Aaker developed his brand identity model around four different perspectives and 12 dimensions. See figure 16. Brand managers should have an in-depth understanding of the brand identity from different perspectives before they are able to clarify, enrich and differentiate the brand identity. Aaker distinguish the following perspectives (Aaker, 2000:78)
- Brand as a product
- The product related attributes will by nature have an important influence on brand identity due to the fact that they are linked to user requirements and product experience. Aaker addressed six dimensions within this group (Aaker, 2000:78-82).
- Brand as an organization
- By looking at the brand as an organization, brand managers are forced to shift their perspective from product to organization attributes. These are less tangible and more subjective. Attributes as CRM, innovation, perceived quality, visibility and presence can contribute significantly towards value propositions and customer relationships. Aaker addressed two dimensions within this group (Aaker, 2000:82&118).
- Brand as a person
- Brand as a person is a perspective as if the brand was a human being. Brand personality is a very distinctive brand element and extensively used in many brand equity models. For that reason it is described in next paragraph 2.3.4. Aaker addressed two dimensions within this group.
- Brand as a symbol
- Brand as a symbol can capture almost anything that represents the brand. A strong symbol can fulfil an important and even a dominate role in brand strategy. Symbols are very strong if they involve a recognizable, meaningful and trustful metaphor. Aaker addressed two dimensions/three types within this group
The balance of the four perspectives can vary by customer segmentation, competitor composition and internal context. As a consequence the balance is interdependent with the strategic brand analyses (Aaker, 1996:68-79).
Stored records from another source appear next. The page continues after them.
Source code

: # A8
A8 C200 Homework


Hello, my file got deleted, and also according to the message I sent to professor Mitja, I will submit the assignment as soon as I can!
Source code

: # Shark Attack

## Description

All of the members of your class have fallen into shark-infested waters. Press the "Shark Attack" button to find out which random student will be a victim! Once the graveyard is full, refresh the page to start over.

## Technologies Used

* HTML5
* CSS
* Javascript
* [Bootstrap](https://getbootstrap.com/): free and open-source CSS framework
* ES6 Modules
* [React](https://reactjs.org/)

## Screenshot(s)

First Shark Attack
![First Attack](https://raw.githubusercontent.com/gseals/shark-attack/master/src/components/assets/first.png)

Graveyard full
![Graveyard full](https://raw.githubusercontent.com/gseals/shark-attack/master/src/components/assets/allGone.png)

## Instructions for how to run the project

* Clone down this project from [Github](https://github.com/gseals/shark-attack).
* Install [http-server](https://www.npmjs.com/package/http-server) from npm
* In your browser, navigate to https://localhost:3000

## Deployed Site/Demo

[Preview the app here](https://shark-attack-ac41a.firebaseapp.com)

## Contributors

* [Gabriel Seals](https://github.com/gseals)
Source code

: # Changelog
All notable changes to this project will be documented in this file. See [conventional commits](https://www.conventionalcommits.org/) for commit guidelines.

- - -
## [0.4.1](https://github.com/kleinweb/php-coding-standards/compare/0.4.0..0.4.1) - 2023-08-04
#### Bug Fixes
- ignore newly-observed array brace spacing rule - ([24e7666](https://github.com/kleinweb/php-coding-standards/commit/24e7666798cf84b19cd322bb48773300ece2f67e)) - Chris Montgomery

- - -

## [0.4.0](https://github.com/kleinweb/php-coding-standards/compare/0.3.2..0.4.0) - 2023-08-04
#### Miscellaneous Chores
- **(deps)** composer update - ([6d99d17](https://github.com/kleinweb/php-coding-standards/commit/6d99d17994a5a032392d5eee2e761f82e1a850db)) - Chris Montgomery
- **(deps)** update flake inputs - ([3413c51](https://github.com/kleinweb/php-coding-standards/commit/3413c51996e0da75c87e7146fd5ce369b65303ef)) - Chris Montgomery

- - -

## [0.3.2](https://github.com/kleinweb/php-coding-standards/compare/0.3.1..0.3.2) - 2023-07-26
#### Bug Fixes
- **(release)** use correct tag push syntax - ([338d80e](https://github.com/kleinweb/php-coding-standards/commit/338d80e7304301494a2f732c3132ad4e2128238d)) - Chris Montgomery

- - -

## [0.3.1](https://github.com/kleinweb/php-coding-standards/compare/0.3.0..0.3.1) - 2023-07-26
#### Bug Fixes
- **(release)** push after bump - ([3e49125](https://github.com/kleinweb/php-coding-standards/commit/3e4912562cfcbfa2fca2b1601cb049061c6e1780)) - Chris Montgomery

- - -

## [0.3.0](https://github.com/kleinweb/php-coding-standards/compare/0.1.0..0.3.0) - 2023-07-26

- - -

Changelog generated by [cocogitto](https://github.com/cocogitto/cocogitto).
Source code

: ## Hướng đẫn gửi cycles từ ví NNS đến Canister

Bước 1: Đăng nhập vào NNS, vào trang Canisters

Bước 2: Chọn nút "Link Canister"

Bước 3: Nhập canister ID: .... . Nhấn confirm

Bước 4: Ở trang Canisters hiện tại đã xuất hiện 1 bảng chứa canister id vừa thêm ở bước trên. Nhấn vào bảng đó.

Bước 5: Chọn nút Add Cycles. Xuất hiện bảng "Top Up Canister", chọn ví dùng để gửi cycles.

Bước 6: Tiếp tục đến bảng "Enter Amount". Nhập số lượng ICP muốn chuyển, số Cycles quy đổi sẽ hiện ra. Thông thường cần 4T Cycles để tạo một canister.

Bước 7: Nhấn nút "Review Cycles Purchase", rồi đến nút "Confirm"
Figure 16. Brand identity perspectives (Aaker, 1996:79).
The hart of the model contains the brand essence, core identity and extended identity.
- The brand essence
- The brand essence captures the brand values and vision in an ambivalent timeless identity statement. Aaker sees this as the internal magnet that keeps the core identity element connected (Aaker, 2000:43-47).
- The core identity
- The core identity represents the essence of the brand and contains the associations that are most likely to remain constant over time. Ultimately, as a result the core identity elements make the brand sustainable, unique and valuable(Aaker, 1996:85-89).
- The extended brand identity
- The extended brand identity fulfils a completeness and texture role to funnel the ambivalent core identity into a consistent direction of the brand. Where core elements are timeless, the extended identity contains elements that do not belong to the timeless foundation of the brand identity (Aaker, 1996:85-89).
The brand identity perspective model is part of Aaker’s brand identity planning model, see appendix 2.